### WHAT TO DO
Each line from the start of the entries through the line that contains "understanding the relationship" should be output exactly, please.

+++ EXCERPTED DATA

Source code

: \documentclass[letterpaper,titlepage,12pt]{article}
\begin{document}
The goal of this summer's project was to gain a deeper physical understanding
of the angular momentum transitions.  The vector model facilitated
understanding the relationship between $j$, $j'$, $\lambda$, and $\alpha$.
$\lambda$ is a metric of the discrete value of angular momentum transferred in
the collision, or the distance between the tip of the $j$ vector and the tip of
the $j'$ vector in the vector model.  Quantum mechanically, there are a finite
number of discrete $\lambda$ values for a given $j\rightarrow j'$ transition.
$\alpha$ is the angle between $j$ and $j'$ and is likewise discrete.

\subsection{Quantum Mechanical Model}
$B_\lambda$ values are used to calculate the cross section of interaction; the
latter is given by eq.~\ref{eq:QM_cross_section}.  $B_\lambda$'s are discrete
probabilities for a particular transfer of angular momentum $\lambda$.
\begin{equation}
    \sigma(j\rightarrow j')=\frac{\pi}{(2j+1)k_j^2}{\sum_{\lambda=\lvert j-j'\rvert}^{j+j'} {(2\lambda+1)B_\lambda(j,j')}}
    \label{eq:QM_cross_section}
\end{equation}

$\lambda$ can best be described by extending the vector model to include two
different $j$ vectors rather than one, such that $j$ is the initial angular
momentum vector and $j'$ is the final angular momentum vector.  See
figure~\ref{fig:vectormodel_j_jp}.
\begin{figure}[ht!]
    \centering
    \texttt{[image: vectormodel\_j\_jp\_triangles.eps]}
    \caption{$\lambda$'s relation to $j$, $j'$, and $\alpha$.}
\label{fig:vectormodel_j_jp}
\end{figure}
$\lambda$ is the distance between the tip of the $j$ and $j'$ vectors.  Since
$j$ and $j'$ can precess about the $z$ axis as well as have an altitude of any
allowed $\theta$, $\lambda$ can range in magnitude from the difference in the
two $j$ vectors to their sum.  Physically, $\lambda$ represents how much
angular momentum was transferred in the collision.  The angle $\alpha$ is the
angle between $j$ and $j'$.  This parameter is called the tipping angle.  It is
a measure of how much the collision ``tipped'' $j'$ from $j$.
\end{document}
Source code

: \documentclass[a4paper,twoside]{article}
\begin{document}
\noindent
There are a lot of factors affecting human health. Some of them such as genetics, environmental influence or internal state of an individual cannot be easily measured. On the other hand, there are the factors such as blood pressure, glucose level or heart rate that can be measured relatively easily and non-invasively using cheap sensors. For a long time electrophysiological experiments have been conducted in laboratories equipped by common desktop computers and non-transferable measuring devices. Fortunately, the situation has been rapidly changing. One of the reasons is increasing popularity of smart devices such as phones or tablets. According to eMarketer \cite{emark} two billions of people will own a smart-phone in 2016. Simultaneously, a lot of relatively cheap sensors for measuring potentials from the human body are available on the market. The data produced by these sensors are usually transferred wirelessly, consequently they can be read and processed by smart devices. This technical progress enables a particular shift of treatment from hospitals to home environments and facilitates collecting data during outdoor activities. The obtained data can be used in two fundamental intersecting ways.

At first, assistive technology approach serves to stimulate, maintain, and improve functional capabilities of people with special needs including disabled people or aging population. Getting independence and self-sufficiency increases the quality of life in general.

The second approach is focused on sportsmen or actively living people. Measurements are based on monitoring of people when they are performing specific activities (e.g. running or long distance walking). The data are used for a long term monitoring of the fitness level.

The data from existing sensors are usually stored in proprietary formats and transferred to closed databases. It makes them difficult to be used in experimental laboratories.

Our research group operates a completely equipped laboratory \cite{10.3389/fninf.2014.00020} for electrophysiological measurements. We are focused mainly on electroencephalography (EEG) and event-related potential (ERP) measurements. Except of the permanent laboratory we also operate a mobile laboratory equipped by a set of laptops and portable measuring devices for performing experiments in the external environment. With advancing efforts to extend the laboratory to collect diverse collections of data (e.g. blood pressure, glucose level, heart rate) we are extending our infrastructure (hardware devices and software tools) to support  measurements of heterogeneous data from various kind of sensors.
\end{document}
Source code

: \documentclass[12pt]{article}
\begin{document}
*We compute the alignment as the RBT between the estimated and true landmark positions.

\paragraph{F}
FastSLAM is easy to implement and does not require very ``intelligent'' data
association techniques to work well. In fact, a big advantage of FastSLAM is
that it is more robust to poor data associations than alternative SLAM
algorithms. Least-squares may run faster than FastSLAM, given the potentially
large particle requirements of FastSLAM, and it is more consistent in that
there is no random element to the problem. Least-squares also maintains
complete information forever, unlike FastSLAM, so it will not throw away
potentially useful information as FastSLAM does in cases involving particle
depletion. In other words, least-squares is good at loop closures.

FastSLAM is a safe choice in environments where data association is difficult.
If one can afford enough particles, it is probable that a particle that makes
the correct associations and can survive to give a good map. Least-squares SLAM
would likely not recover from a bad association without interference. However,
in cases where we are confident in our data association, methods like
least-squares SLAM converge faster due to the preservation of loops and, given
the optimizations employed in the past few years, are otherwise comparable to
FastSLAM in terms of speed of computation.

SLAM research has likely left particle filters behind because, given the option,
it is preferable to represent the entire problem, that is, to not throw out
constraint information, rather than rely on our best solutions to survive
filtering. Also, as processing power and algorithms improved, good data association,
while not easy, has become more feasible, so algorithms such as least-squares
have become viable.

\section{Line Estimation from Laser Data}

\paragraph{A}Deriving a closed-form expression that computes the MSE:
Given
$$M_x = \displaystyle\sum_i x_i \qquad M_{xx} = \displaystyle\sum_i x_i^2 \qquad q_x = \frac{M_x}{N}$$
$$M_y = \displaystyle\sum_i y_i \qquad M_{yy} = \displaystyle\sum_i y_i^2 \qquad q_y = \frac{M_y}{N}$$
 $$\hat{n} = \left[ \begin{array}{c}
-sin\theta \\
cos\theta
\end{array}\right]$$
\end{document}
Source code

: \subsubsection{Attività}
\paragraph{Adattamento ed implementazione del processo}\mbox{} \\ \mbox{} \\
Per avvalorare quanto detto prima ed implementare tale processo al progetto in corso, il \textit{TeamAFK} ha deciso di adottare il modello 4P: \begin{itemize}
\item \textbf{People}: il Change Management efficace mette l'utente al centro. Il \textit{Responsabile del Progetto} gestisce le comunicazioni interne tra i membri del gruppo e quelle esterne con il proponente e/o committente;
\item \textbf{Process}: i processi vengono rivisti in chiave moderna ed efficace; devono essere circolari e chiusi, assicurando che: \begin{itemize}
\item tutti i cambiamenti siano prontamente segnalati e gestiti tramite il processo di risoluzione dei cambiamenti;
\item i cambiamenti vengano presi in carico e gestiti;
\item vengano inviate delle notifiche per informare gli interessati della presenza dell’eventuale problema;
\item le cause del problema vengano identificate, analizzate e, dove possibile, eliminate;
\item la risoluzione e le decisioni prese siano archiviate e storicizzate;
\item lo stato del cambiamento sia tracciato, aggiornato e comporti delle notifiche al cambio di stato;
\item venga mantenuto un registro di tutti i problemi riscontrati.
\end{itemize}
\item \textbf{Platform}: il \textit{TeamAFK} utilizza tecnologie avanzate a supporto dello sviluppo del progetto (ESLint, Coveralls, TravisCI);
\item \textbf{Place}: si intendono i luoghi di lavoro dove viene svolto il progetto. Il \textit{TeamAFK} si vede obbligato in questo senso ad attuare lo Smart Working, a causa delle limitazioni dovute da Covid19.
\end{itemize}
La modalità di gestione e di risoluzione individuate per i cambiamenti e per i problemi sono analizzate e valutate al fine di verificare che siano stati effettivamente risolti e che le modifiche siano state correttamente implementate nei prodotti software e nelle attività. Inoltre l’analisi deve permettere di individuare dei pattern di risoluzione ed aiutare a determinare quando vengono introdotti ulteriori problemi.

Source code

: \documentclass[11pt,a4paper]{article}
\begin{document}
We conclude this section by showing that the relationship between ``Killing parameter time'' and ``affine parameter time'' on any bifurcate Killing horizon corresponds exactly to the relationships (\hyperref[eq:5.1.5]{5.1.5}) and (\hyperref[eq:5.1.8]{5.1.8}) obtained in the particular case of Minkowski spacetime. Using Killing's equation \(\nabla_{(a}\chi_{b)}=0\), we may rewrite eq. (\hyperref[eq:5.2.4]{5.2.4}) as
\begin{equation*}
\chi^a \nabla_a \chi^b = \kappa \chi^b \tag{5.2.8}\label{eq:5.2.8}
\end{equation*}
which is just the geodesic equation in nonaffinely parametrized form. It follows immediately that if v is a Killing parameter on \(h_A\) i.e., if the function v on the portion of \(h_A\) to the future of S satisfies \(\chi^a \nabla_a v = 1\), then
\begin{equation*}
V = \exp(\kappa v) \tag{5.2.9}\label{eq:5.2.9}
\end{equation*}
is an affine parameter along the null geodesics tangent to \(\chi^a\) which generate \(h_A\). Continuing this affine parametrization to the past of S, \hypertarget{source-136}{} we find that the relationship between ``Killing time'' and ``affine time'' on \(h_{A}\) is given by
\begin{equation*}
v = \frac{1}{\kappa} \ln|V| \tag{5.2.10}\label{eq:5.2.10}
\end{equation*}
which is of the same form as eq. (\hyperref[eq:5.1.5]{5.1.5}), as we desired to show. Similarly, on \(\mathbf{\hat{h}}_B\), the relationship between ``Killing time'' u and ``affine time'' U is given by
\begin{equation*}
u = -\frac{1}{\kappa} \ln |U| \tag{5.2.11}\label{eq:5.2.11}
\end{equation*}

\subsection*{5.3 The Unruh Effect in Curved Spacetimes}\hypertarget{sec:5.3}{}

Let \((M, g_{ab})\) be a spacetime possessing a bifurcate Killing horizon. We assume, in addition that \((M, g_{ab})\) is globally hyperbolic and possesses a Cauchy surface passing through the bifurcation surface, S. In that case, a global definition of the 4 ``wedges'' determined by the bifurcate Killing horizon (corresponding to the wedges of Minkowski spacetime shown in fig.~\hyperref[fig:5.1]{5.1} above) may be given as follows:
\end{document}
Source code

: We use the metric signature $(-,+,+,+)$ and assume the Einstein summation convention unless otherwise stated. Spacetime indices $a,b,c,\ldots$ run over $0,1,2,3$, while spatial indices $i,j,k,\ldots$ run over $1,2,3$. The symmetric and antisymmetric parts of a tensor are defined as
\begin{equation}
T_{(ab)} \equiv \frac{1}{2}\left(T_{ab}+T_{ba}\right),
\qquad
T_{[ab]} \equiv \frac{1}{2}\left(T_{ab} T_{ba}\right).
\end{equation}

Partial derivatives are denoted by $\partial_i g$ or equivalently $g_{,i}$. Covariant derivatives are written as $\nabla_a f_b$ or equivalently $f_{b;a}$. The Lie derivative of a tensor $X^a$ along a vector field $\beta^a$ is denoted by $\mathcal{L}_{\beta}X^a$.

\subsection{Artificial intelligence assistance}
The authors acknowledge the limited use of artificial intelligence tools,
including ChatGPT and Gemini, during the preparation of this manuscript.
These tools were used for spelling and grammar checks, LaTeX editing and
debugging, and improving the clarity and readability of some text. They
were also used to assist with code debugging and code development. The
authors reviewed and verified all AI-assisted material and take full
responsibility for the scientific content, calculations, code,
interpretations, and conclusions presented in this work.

++++++

### SOLUTION FOR THIS TASK
Source code

: \documentclass[letterpaper,titlepage,12pt]{article}
\begin{document}
The goal of this summer's project was to gain a deeper physical understanding
of the angular momentum transitions.  The vector model facilitated
understanding the relationship between $j$, $j'$, $\lambda$, and $\alpha$.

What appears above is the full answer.